⟨

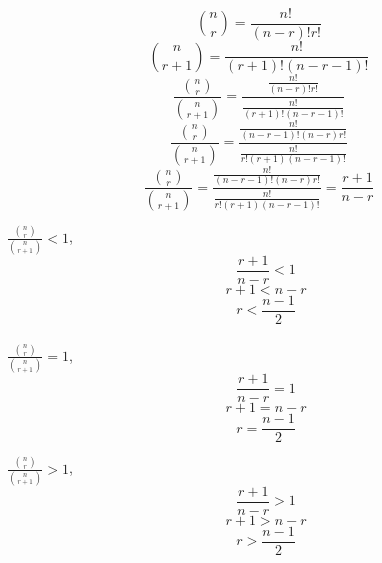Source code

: \[ \binom{n}{r} = \frac{n!}{(n-r)!r!} \]
\[ \binom{n}{r+1} = \frac{n!}{(r+1)!(n-r-1)!} \]
\[ \frac{\binom{n}{r}}{\binom{n}{r+1}} = \frac{\frac{n!}{(n-r)!r!}}{\frac{n!}{(r+1)!(n-r-1)!}} \]
\[ \frac{\binom{n}{r}}{\binom{n}{r+1}} = \frac{\frac{n!}{(n-r-1)!(n-r)r!}}{\frac{n!}{r!(r+1)(n-r-1)!}} \]
\[ \frac{\binom{n}{r}}{\binom{n}{r+1}} = \frac{\frac{n!}{(n-r-1)!(n-r)r!}}{\frac{n!}{r!(r+1)(n-r-1)!}} = \frac{r+1}{n-r} \]

 $\frac{\binom{n}{r}}{\binom{n}{r+1}} < 1$, 
\[ \quad \frac{r+1}{n-r} < 1 \]
\[ \quad r+1 < n-r \]
\[ \quad r < \frac{n-1}{2} \]\\

  $\frac{\binom{n}{r}}{\binom{n}{r+1}} = 1$, 
\[ \quad \frac{r+1}{n-r} = 1 \]
\[ \quad r+1 = n-r \]
\[ \quad r = \frac{n-1}{2} \]

 $\frac{\binom{n}{r}}{\binom{n}{r+1}} > 1$, 
\[ \quad \frac{r+1}{n-r} > 1 \]
\[ \quad r+1 > n-r \]
\[ \quad r > \frac{n-1}{2} \]

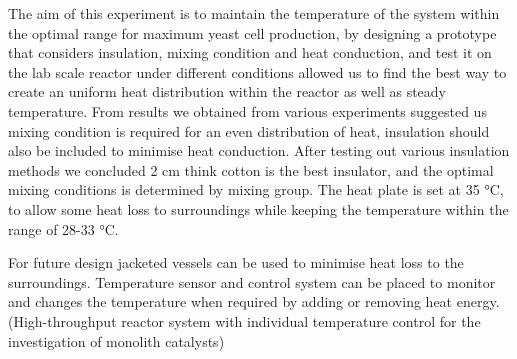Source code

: The aim of this experiment is to maintain the temperature of the system within the optimal range for maximum yeast cell production, by designing a prototype that considers insulation, mixing condition and heat conduction, and test it on the lab scale reactor under different conditions allowed us to find the best way to create an uniform heat distribution within the reactor as well as steady temperature. From results we obtained from various experiments suggested us mixing condition is required for an even distribution of heat, insulation should also be included to minimise heat conduction. After testing out various insulation methods we concluded 2 cm think cotton is the best insulator, and the optimal mixing conditions is determined by mixing group. The heat plate is set at 35 \si{\celsius}, to allow some heat loss to surroundings while keeping the temperature within the range of 28-33 \si{\celsius}. 

For future design jacketed vessels \cite{VerisovaMarcela2015Htia} can be used to minimise heat loss to the surroundings. Temperature sensor and control system can be placed to monitor and changes the temperature when required by adding or removing heat energy. (High-throughput reactor system with individual temperature control for the investigation of monolith catalysts)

⟩

▶ [Exercise prompt]: Omit each image and transcribe the remaining records word for word.

▶ [Solution for this exercise]:
Source code

: \[ \binom{n}{r} = \frac{n!}{(n-r)!r!} \]
\[ \binom{n}{r+1} = \frac{n!}{(r+1)!(n-r-1)!} \]
\[ \frac{\binom{n}{r}}{\binom{n}{r+1}} = \frac{\frac{n!}{(n-r)!r!}}{\frac{n!}{(r+1)!(n-r-1)!}} \]
\[ \frac{\binom{n}{r}}{\binom{n}{r+1}} = \frac{\frac{n!}{(n-r-1)!(n-r)r!}}{\frac{n!}{r!(r+1)(n-r-1)!}} \]
\[ \frac{\binom{n}{r}}{\binom{n}{r+1}} = \frac{\frac{n!}{(n-r-1)!(n-r)r!}}{\frac{n!}{r!(r+1)(n-r-1)!}} = \frac{r+1}{n-r} \]

 $\frac{\binom{n}{r}}{\binom{n}{r+1}} < 1$, 
\[ \quad \frac{r+1}{n-r} < 1 \]
\[ \quad r+1 < n-r \]
\[ \quad r < \frac{n-1}{2} \]\\

  $\frac{\binom{n}{r}}{\binom{n}{r+1}} = 1$, 
\[ \quad \frac{r+1}{n-r} = 1 \]
\[ \quad r+1 = n-r \]
\[ \quad r = \frac{n-1}{2} \]

 $\frac{\binom{n}{r}}{\binom{n}{r+1}} > 1$, 
\[ \quad \frac{r+1}{n-r} > 1 \]
\[ \quad r+1 > n-r \]
\[ \quad r > \frac{n-1}{2} \]

Source code

: The aim of this experiment is to maintain the temperature of the system within the optimal range for maximum yeast cell production, by designing a prototype that considers insulation, mixing condition and heat conduction, and test it on the lab scale reactor under different conditions allowed us to find the best way to create an uniform heat distribution within the reactor as well as steady temperature. From results we obtained from various experiments suggested us mixing condition is required for an even distribution of heat, insulation should also be included to minimise heat conduction. After testing out various insulation methods we concluded 2 cm think cotton is the best insulator, and the optimal mixing conditions is determined by mixing group. The heat plate is set at 35 \si{\celsius}, to allow some heat loss to surroundings while keeping the temperature within the range of 28-33 \si{\celsius}. 

For future design jacketed vessels \cite{VerisovaMarcela2015Htia} can be used to minimise heat loss to the surroundings. Temperature sensor and control system can be placed to monitor and changes the temperature when required by adding or removing heat energy. (High-throughput reactor system with individual temperature control for the investigation of monolith catalysts)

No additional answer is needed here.